▶ [Data extract]
§
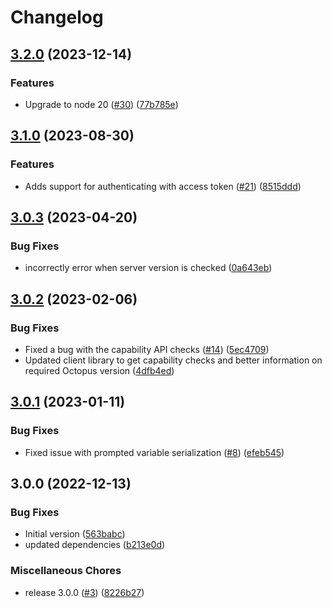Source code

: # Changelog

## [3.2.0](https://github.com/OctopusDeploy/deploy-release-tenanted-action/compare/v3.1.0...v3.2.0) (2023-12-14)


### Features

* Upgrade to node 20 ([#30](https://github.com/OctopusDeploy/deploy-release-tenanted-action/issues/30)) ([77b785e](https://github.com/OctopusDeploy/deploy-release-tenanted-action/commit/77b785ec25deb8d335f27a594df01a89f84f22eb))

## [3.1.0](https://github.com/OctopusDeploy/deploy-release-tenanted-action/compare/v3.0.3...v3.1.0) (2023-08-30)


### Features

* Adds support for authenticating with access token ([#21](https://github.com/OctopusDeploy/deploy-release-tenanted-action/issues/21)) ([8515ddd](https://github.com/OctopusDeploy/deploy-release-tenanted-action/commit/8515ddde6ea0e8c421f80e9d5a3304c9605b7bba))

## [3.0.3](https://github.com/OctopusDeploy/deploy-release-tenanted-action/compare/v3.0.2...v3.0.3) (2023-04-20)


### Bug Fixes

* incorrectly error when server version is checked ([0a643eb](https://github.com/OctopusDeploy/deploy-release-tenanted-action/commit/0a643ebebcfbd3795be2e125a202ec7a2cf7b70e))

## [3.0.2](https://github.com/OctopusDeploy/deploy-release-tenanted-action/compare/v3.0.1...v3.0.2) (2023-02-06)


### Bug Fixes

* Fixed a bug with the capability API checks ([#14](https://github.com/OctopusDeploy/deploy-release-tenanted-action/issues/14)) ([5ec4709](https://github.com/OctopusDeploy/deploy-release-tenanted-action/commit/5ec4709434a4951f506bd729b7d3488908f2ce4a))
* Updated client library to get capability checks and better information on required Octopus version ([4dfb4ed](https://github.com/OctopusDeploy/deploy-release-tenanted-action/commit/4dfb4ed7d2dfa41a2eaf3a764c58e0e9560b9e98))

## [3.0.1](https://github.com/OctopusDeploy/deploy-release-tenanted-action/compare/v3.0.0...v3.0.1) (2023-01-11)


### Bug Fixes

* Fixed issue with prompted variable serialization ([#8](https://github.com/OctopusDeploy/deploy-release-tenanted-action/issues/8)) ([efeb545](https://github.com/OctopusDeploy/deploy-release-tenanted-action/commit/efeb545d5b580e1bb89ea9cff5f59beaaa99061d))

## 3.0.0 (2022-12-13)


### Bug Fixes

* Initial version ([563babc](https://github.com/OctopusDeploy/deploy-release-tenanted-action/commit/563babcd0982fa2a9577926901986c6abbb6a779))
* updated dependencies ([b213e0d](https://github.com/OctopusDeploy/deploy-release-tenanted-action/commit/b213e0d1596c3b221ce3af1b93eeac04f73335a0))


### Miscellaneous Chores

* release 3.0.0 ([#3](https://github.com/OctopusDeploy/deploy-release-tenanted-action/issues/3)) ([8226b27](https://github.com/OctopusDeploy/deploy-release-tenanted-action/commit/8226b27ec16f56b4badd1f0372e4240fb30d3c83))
§
▶ [To do] Copy the entries character for character, excluding any pictures.

▶ [Answer area]
Source code

: # Changelog

## [3.2.0](https://github.com/OctopusDeploy/deploy-release-tenanted-action/compare/v3.1.0...v3.2.0) (2023-12-14)


### Features

* Upgrade to node 20 ([#30](https://github.com/OctopusDeploy/deploy-release-tenanted-action/issues/30)) ([77b785e](https://github.com/OctopusDeploy/deploy-release-tenanted-action/commit/77b785ec25deb8d335f27a594df01a89f84f22eb))

## [3.1.0](https://github.com/OctopusDeploy/deploy-release-tenanted-action/compare/v3.0.3...v3.1.0) (2023-08-30)


### Features

* Adds support for authenticating with access token ([#21](https://github.com/OctopusDeploy/deploy-release-tenanted-action/issues/21)) ([8515ddd](https://github.com/OctopusDeploy/deploy-release-tenanted-action/commit/8515ddde6ea0e8c421f80e9d5a3304c9605b7bba))

## [3.0.3](https://github.com/OctopusDeploy/deploy-release-tenanted-action/compare/v3.0.2...v3.0.3) (2023-04-20)


### Bug Fixes

* incorrectly error when server version is checked ([0a643eb](https://github.com/OctopusDeploy/deploy-release-tenanted-action/commit/0a643ebebcfbd3795be2e125a202ec7a2cf7b70e))

## [3.0.2](https://github.com/OctopusDeploy/deploy-release-tenanted-action/compare/v3.0.1...v3.0.2) (2023-02-06)


### Bug Fixes

* Fixed a bug with the capability API checks ([#14](https://github.com/OctopusDeploy/deploy-release-tenanted-action/issues/14)) ([5ec4709](https://github.com/OctopusDeploy/deploy-release-tenanted-action/commit/5ec4709434a4951f506bd729b7d3488908f2ce4a))
* Updated client library to get capability checks and better information on required Octopus version ([4dfb4ed](https://github.com/OctopusDeploy/deploy-release-tenanted-action/commit/4dfb4ed7d2dfa41a2eaf3a764c58e0e9560b9e98))

## [3.0.1](https://github.com/OctopusDeploy/deploy-release-tenanted-action/compare/v3.0.0...v3.0.1) (2023-01-11)


### Bug Fixes

* Fixed issue with prompted variable serialization ([#8](https://github.com/OctopusDeploy/deploy-release-tenanted-action/issues/8)) ([efeb545](https://github.com/OctopusDeploy/deploy-release-tenanted-action/commit/efeb545d5b580e1bb89ea9cff5f59beaaa99061d))

## 3.0.0 (2022-12-13)


### Bug Fixes

* Initial version ([563babc](https://github.com/OctopusDeploy/deploy-release-tenanted-action/commit/563babcd0982fa2a9577926901986c6abbb6a779))
* updated dependencies ([b213e0d](https://github.com/OctopusDeploy/deploy-release-tenanted-action/commit/b213e0d1596c3b221ce3af1b93eeac04f73335a0))


### Miscellaneous Chores

* release 3.0.0 ([#3](https://github.com/OctopusDeploy/deploy-release-tenanted-action/issues/3)) ([8226b27](https://github.com/OctopusDeploy/deploy-release-tenanted-action/commit/8226b27ec16f56b4badd1f0372e4240fb30d3c83))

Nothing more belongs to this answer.